Дом, о котором я рассказываю, был стар и неправилен. При нем было очень большое место, окруженное высокой кирпичной стеной, сверху обсыпанной битыми стеклами. Эта стена, годная даже для тюрьмы, и служила границей наших владений. Мы выходили за ее пределы только три раза в неделю, — раз по субботам, вечером, когда, в сопровождении двух учителей, нам дозволялось делать небольшие прогулки по окрестностям и два раза по воскресеньям, когда мы с военною точностью ходили в церковь к вечерне и к обедне. Директор нашей школы был пастором единственной деревенской церкви. С каким глубоким чувством восхищения глядел я обыкновенно на него, когда он торжественным и медленным шагом поднимался на кафедру! Эта особа с скромным и благочестивым лицом, в парадном и чистом облачении, в парике тщательно напудренном и убранном, могла ли быть тем же самым человеком, который только что с злобным лицом, в платье, засыпанном табаком, с линейкою в руках приводил в исполнение драгунские школьные законы?..

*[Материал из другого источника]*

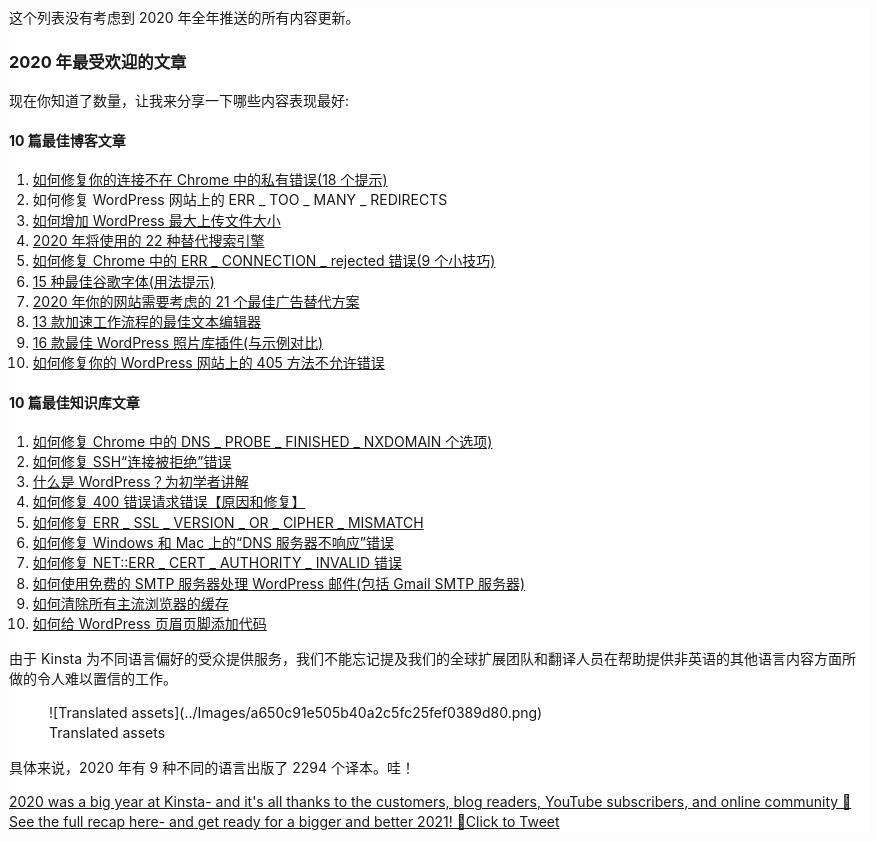 这个列表没有考虑到 2020 年全年推送的所有内容更新。

### 2020 年最受欢迎的文章

现在你知道了数量，让我来分享一下哪些内容表现最好:

#### 10 篇最佳博客文章

1.  [如何修复你的连接不在 Chrome 中的私有错误(18 个提示)](https://kinsta.com/blog/your-connection-is-not-private/)
2.  如何修复 WordPress 网站上的 ERR _ TOO _ MANY _ REDIRECTS
3.  [如何增加 WordPress 最大上传文件大小](https://kinsta.com/blog/wordpress-maximum-upload-file-size/)
4.  [2020 年将使用的 22 种替代搜索引擎](https://kinsta.com/blog/alternative-search-engines/)
5.  [如何修复 Chrome 中的 ERR _ CONNECTION _ rejected 错误(9 个小技巧)](https://kinsta.com/blog/err_connection_refused/)
6.  [15 种最佳谷歌字体(用法提示)](https://kinsta.com/blog/best-google-fonts/)
7.  [2020 年你的网站需要考虑的 21 个最佳广告替代方案](https://kinsta.com/blog/adsense-alternatives/)
8.  [13 款加速工作流程的最佳文本编辑器](https://kinsta.com/blog/best-text-editors/)
9.  [16 款最佳 WordPress 照片库插件(与示例对比)](https://kinsta.com/blog/wordpress-photo-gallery-plugins/)
10.  [如何修复你的 WordPress 网站上的 405 方法不允许错误](https://kinsta.com/blog/405-method-not-allowed-error/)

#### 10 篇最佳知识库文章

1.  [如何修复 Chrome 中的 DNS _ PROBE _ FINISHED _ NXDOMAIN 个选项)](https://kinsta.com/knowledgebase/dns_probe_finished_nxdomain/)
2.  [如何修复 SSH“连接被拒绝”错误](https://kinsta.com/knowledgebase/ssh-connection-refused/)
3.  [什么是 WordPress？为初学者讲解](https://kinsta.com/knowledgebase/what-is-wordpress/)
4.  [如何修复 400 错误请求错误【原因和修复】](https://kinsta.com/knowledgebase/400-bad-request/)
5.  [如何修复 ERR _ SSL _ VERSION _ OR _ CIPHER _ MISMATCH](https://kinsta.com/knowledgebase/err_ssl_version_or_cipher_mismatch/)
6.  [如何修复 Windows 和 Mac 上的“DNS 服务器不响应”错误](https://kinsta.com/knowledgebase/dns-server-not-responding/)
7.  [如何修复 NET::ERR _ CERT _ AUTHORITY _ INVALID 错误](https://kinsta.com/knowledgebase/neterr-cert-authority-invalid/)
8.  [如何使用免费的 SMTP 服务器处理 WordPress 邮件(包括 Gmail SMTP 服务器)](https://kinsta.com/blog/free-smtp-server/)
9.  [如何清除所有主流浏览器的缓存](https://kinsta.com/knowledgebase/how-to-clear-browser-cache/)
10.  [如何给 WordPress 页眉页脚添加代码](https://kinsta.com/knowledgebase/add-code-wordpress-header-footer/)

由于 Kinsta 为不同语言偏好的受众提供服务，我们不能忘记提及我们的全球扩展团队和翻译人员在帮助提供非英语的其他语言内容方面所做的令人难以置信的工作。

<figure id="attachment_87899" aria-describedby="caption-attachment-87899" style="width: 1596px" class="wp-caption alignnone">![Translated assets](../Images/a650c91e505b40a2c5fc25fef0389d80.png)

<figcaption id="caption-attachment-87899" class="wp-caption-text">Translated assets</figcaption>

</figure>

具体来说，2020 年有 9 种不同的语言出版了 2294 个译本。哇！

[2020 was a big year at Kinsta- and it's all thanks to the customers, blog readers, YouTube subscribers, and online community 💜 See the full recap here- and get ready for a bigger and better 2021! 🎉Click to Tweet](https://twitter.com/intent/tweet?url=https%3A%2F%2Fkinsta.com%2Fblog%2F2020-year-in-review%2F&via=kinsta&text=2020+was+a+big+year+at+Kinsta-+and+it%27s+all+thanks+to+the+customers%2C+blog+readers%2C+YouTube+subscribers%2C+and+online+community+%F0%9F%92%9C+See+the+full+recap+here-+and+get+ready+for+a+bigger+and+better+2021%21+%F0%9F%8E%89&hashtags=YearinReview%2CCustomerAppreciation)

В углу нашей каменной стены мрачно виднелась массивная калитка, крепко-накрепко запертая железными запорами. Какое чувство глубокого страха внушала она! Она отворялась только для трех наших постоянных выходов, и тогда в каждом поскрипывании ее громадных петель нам слышалось что-то таинственное, — целый мир торжественных наблюдений и еще более торжественных размышлений.
Громадное место при нашем доме имело форму чрезвычайно неправильную и было разделено на несколько отделений. Два или три из них составляли рекреационный двор. На рекреационном дворе, усыпанном песком весьма скудно, не было ни деревьев, ни скамеек. Конечно, двор был с задней стороны здания. Перед фасадом располагался небольшой цветник, через который, как через священный оазис, мы переходили весьма редко, а именно, когда поступали в школу или когда выходили из нее, или когда за нами приезжали знакомые или родные и брали нас к себе на праздники.

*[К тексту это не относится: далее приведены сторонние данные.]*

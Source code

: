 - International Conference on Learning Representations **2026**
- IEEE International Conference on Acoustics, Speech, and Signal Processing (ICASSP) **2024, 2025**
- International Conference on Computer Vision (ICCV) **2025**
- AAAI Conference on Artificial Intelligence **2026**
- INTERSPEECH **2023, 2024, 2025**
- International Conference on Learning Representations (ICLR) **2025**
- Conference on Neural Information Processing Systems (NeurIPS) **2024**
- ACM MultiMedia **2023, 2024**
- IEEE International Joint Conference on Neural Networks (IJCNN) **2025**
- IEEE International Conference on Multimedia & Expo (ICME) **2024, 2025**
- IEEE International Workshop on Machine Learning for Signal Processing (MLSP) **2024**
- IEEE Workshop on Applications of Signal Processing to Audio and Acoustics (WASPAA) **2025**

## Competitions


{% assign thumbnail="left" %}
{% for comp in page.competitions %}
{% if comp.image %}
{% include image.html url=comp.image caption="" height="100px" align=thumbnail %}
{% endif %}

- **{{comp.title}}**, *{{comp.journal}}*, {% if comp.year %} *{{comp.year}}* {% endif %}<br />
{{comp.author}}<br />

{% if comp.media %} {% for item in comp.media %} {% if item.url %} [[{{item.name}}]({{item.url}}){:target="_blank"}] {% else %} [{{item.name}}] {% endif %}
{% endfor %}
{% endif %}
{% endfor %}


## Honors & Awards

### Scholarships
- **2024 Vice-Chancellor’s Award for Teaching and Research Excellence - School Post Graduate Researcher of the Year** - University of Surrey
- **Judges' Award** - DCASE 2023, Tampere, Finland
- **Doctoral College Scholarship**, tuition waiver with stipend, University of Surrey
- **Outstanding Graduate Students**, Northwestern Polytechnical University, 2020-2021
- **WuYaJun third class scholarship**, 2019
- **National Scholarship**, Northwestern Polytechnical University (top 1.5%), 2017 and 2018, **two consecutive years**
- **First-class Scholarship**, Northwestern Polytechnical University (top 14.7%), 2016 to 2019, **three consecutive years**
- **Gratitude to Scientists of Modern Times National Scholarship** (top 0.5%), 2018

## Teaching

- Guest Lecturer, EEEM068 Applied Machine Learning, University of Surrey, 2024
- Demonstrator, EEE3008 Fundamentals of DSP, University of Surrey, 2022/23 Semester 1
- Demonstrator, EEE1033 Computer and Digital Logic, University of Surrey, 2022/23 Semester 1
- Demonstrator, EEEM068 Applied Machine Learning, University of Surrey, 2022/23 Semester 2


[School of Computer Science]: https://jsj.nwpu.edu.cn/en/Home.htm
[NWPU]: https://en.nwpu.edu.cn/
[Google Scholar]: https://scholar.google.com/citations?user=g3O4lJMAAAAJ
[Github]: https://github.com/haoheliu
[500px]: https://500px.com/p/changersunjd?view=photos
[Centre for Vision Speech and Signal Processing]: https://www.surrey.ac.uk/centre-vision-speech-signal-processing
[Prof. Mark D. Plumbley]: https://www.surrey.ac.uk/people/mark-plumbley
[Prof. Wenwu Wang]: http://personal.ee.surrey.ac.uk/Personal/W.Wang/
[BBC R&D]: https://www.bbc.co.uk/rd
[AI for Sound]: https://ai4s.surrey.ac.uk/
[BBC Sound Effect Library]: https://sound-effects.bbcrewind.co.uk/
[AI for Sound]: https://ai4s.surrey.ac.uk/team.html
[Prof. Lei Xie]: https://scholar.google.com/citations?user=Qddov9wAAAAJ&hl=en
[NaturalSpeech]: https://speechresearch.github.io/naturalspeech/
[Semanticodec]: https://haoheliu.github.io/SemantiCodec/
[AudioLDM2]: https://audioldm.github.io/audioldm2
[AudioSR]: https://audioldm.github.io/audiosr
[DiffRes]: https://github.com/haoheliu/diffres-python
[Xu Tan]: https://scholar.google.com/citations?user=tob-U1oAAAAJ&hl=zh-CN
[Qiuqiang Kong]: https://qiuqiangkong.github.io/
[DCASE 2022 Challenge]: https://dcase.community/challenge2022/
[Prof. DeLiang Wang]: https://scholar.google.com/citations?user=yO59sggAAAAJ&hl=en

А дом — что это было за странное старинное здание! Мне он казался чистым сказочным замком! Конца не было его изворотам и его невообразимым закоулкам. Трудно, бывало, сказать вдруг, в каком находишься этаже — в первом или во втором. Из каждой комнаты в соседнюю приходилось или подниматься, или спускаться ступеньки на три. Наконец, комнаты разделялись так неправильно и причудливо, что наше общее представление обо всем здании граничило весьма близко с понятием о бесконечном. В течение моей пятилетней жизни в школе я никогда не мог точно определить, в каком месте находился маленький дортуар, назначенный мне вместе с восемнадцатью или двадцатью товарищами.
Классная зала была самой большой из всего дома — и даже целого мира; по крайней мере, мне это так казалось. Она была очень длинна, узка и мрачна, с стрельчатыми окнами и с дубовым потолком. В отдаленном углу отгороженное место в восемь или десять квадратных футов служило священным убежищем для нашего директора, преподобного доктора Брэнсби. Загородка была прочная, с массивной дверцей, и мы все предпочли бы умереть на пытке, чем отворить ее в отсутствие директора. В двух других углах находились подобные же загородки, — предметы уже гораздо меньшего почтения, правда, но все-таки достаточного страха; одно было место учителя словесности, а другое — учителя английского языка и математики. По всему залу стояли скамейки и пюпитры, страшно нагруженные книгами, измазанными пальцами. Скамейки и пюпитры тянулись в бесконечном беспорядке, — черные, старые, изрытые временем и украшенные так сильно первоначальными буквами, целыми именами, смешными фигурами и другими различными вырезными украшениями, что совершенно потеряли свой первоначальный вид. В одном конце залы стояло громадное ведро с водою, а в другом часы страшных размеров.
Замкнутый в стенах этой почтенной школы, я, однако ж, провел без скуки и без отвращения свои юношеские года. Плодовитый детский мозг не нуждается во внешнем мире, чтобы найти себе занятие, и кажущаяся мрачная однообразность школы возбуждала меня гораздо более, чем впоследствии возбуждали меня, юношу, наслаждения. Но все-таки мне кажется, что мое первое умственное развитие было, по преимуществу, необыкновенное и даже неправильное…"
И, действительно, эта неправильность, вместе с нравственными органическими условиями Эдгара По, наложила на всю последующую его жизнь и деятельность какое-то особое клеймо мрачного проклятия.